2.9 KiB
2.9 KiB
Best practice -- Storage on Hawk
Change history:
- Initial version ; Jose Gracia, 7 May 2024
TODOs:
- Cleanup after parallel job: check if there is a HLRS recommendation to copy files from workspaces.
Available filesystems
$HOME
- get current quota:
$ na_quota
- group quota: 200 GB, no files limit
- user quota: 50 GB, no files limit
- mounted via NFS; relatively slow
Workspaces
- get current quota:
$ ws_quota
- group quota: 3 TB, 100k files
- user quota: none
- parallel file system Lustre; metadata slow, parallel access is fast
- hitting quota limit, disables queues for whole group
\localscratch\$UID
- total size:
df -h /localscratch
-> 22 TB - temporary scratch space
- deleted at logout
- local SSD; fast
- available only on login nodes
What to put where?
Persistent data on $HOME. E.g:
- source code
- installed programs
Temporary data/builds on /localscratch/$UID
. E.g:
- anything temporary which does not fit on $HOME
Data for parallel jobs on workspace. E.g.
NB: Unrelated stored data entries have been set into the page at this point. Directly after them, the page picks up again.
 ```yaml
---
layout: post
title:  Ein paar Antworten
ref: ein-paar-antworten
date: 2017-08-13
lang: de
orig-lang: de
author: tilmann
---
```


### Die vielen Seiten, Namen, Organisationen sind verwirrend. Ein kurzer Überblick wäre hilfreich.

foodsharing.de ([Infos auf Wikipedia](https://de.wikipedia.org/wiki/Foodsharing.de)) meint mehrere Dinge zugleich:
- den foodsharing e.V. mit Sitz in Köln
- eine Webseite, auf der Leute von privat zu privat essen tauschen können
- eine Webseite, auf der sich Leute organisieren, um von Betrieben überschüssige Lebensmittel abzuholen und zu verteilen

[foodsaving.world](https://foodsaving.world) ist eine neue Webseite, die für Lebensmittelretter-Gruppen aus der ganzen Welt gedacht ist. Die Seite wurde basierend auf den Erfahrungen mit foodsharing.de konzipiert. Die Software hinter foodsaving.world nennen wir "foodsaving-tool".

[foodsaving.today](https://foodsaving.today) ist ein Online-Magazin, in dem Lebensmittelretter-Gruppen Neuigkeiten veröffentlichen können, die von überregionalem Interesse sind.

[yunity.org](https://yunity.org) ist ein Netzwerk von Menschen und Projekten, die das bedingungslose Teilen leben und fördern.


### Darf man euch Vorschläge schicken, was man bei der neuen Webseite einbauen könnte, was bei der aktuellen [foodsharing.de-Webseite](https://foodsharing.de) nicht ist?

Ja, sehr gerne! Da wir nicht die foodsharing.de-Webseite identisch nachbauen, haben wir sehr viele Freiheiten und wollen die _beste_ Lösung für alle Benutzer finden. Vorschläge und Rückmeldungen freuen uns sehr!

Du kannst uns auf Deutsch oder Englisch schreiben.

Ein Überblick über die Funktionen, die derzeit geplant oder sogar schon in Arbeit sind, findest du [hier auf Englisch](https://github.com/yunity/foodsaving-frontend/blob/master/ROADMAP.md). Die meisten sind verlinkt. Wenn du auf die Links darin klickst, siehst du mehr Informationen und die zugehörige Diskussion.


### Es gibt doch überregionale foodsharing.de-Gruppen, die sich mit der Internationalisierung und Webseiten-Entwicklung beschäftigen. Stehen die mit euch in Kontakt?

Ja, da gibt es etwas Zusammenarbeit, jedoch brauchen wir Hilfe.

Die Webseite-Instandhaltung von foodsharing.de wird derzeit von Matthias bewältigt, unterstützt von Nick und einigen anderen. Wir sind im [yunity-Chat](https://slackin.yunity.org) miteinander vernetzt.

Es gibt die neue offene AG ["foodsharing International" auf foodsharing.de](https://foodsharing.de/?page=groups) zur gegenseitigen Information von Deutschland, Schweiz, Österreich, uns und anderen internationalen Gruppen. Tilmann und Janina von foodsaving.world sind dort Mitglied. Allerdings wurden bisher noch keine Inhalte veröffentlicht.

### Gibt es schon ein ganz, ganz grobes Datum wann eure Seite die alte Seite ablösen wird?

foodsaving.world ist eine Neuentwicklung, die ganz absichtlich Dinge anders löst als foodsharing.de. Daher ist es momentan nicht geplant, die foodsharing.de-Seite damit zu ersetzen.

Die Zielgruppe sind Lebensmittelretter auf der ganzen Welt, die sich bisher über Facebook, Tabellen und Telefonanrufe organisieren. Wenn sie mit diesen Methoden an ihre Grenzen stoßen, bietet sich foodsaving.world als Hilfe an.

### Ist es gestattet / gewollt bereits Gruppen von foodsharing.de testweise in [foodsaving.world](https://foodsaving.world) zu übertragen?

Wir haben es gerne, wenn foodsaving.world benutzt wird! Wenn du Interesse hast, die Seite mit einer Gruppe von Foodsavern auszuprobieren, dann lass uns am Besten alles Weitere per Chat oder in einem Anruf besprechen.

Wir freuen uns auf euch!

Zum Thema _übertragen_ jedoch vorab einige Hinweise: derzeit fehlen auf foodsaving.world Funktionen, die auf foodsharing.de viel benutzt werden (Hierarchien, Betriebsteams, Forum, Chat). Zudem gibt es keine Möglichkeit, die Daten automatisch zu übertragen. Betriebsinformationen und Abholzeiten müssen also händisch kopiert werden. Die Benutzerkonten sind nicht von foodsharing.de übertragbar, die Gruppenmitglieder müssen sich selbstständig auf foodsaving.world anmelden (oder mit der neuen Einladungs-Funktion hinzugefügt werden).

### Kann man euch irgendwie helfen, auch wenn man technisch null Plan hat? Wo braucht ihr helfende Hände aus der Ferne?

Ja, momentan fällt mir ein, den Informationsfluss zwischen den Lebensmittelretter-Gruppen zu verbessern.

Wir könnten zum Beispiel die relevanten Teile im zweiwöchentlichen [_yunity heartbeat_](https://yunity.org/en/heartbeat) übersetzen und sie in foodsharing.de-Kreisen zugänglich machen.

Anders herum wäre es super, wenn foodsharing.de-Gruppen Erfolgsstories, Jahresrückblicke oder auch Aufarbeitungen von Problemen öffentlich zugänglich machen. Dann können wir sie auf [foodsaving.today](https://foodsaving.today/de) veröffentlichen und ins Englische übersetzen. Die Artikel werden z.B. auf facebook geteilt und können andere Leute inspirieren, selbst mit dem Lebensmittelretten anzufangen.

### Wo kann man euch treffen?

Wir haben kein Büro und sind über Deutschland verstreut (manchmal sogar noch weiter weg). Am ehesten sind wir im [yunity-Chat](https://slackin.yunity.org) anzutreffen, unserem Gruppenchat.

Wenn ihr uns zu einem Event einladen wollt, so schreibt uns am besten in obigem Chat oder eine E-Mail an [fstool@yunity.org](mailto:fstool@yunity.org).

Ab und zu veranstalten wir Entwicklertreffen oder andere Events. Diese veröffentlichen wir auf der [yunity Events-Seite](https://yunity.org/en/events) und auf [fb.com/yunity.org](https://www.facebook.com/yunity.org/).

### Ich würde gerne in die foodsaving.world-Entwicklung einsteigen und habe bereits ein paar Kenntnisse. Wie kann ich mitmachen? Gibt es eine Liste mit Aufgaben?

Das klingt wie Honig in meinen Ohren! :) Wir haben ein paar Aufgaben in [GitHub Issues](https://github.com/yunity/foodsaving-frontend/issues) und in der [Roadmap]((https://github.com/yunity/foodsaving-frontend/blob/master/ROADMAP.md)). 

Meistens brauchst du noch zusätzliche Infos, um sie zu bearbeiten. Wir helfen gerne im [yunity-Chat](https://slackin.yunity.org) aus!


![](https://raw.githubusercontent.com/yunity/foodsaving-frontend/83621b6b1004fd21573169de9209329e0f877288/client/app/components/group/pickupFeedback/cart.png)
- Input and outputs of jobs
- anything which is access through MPI-IO or similar
Typical workflows
Large software project with autotools, e.g. OpenMPI
SRCFS=$HOME; BUILDFS=/localscratch/$UID; INSTALLFS=$HOME/opt
git clone --depth=1 git@github.com:open-mpi/ompi.git $SRCFS/ompi.git
cd $SRCFS/ompi.git; autoreconf -fiv
mkdir -p $INSTALLFS/ompi_test_347; mkdir -p $BUILDFS/build_ompi
cd $BUILDFS/build_ompi
$SRCFS/ompi.git/configure --prefix $INSTALLFS/ompi_test_347
make && make install
Large software project with CMake, e.g. targetDART
SRCFS=$HOME; BUILDFS=/localscratch/$UID; INSTALLFS=$HOME/opt
git clone --depth=1 git@github.com:targetDART/llvm-project.git $SRCFS/TD.git
mkdir -p $INSTALLFS/TD_buggy_again; mkdir -p $BUILDFS/build_TD
cd $BUILDFS/build_TD
cmake $SRCFS/TD.git/llvm Ninja -DCMAKE_INSTALL_PREFIX=$INSTALLFS/TD_buggy_again
make && make install
Avoiding large git checkouts
Do you really need all history? Do shallow clones.
git clone --depth=1 ...
Mirror git repo to $BUILDFS
Assuming you have a (possibly large) git repo my_repo.git
on $HOME
.
Copy/clone source to $BUILDFS
for faster access.
SRCFS=$HOME; BUILDFS=/localscratch/$UID; INSTALLFS=$HOME/opt
ls $SRCFS/my_repo.git
git clone --depth=1 file://$SRCFS/my_repo.git $BUILDFS/mirror_repo.git
mkdir $BUILDFS/build
cd $BUILDFS/build
cmake $BUILDFS/mirror_repo.git/ -DCMAKE_INSTALL_PREFIX=$INSTALLFS/whatever
$BUILDFS/mirror_repo.git/configure --prefix $INSTALLFS/whatever
Cleanup after parallel job
Rsynch results of parallel job into $HOME
.
PERMANENTFS=$HOME/results/
cd $(ws_allocate my_job 1)
mpirun ./app --resultsdir=results
rsynch -a results $PERMANENTFS/
rm -rf results